J’ai toujours été attirée par la chose publique. Pendant mes années au collège, je m’occupais du journal et de l’association étudiante. C’est d’ailleurs à l’Association générale des étudiants de Drummondville que j’ai rencontré mon mari, Germain (Jutas). J’ai également milité pendant des années au Parti québécois. J’avais donc une bonne connaissance de ce qu’était l’organisation politique. Ma mère me disait que c’était dur la politique. C’est vrai qu’on est comme un poisson rouge dans un bocal, qu’il peut avoir de la confrontation à l’occasion, qu’il faut savoir faire de l’arbitrage mais c’est un métier passionnant!
Peut-on affirmer que vos quatre années comme conseillère ont constitué en quelque sorte votre école de la politique municipale ?
Mon mandat comme conseillère m’a bien sûr mise en contact avec les réalités de la politique municipale.

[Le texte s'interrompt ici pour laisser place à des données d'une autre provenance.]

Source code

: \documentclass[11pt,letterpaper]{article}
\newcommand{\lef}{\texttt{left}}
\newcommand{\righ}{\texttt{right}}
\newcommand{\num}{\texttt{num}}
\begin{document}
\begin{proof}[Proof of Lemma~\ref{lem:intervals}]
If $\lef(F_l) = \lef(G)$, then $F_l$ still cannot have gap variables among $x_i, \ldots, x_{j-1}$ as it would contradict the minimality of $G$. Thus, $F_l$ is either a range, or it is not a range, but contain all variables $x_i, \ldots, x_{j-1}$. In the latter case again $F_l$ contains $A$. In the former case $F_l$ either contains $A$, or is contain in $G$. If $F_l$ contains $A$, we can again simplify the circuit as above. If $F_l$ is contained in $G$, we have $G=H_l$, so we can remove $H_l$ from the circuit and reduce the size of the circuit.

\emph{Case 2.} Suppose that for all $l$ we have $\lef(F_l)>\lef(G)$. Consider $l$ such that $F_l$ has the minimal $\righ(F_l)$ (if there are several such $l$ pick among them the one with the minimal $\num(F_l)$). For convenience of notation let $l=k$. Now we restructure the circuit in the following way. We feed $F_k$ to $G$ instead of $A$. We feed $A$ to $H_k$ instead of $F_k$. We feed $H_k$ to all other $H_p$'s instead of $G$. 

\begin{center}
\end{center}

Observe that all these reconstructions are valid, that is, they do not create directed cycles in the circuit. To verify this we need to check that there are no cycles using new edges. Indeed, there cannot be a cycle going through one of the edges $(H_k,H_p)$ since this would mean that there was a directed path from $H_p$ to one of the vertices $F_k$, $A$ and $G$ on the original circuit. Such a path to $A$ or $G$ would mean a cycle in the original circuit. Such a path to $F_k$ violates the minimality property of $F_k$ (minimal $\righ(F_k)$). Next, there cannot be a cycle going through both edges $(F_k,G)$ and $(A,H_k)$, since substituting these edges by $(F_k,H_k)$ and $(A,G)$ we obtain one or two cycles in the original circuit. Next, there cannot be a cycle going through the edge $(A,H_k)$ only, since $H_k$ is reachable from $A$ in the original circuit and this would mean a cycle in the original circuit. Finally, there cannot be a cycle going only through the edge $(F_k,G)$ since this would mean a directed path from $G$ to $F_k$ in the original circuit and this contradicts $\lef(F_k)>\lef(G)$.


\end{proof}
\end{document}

J’aimais bien les dossiers en général, on m’avait confié ceux de la culture au début pour me les retirer et les confier à quelqu’un d’autre en ne me laissant que ceux des jumelages. La population avait manifesté son mécontentement spontanément et avec force. Cela m’avait surprise et encouragée mais le maire n’avait pas changé d’idée. J’étais la seule femme aussi, ce n’était pas toujours facile lors de certaines réunions. Oui, ce fut néanmoins une bonne période d’apprentissage.
Pourquoi avez-vous décidé de convoiter dès lors la mairie ?
Mon mandat comme conseillère avait été difficile, étant seule dans l’opposition lors des derniers mois puisque Bruno Smith avait quitté. Je ne voulais pas revivre ça un autre 4 ans. Ou je laissais la politique municipale pour faire autre chose ou je me lançais à la mairie.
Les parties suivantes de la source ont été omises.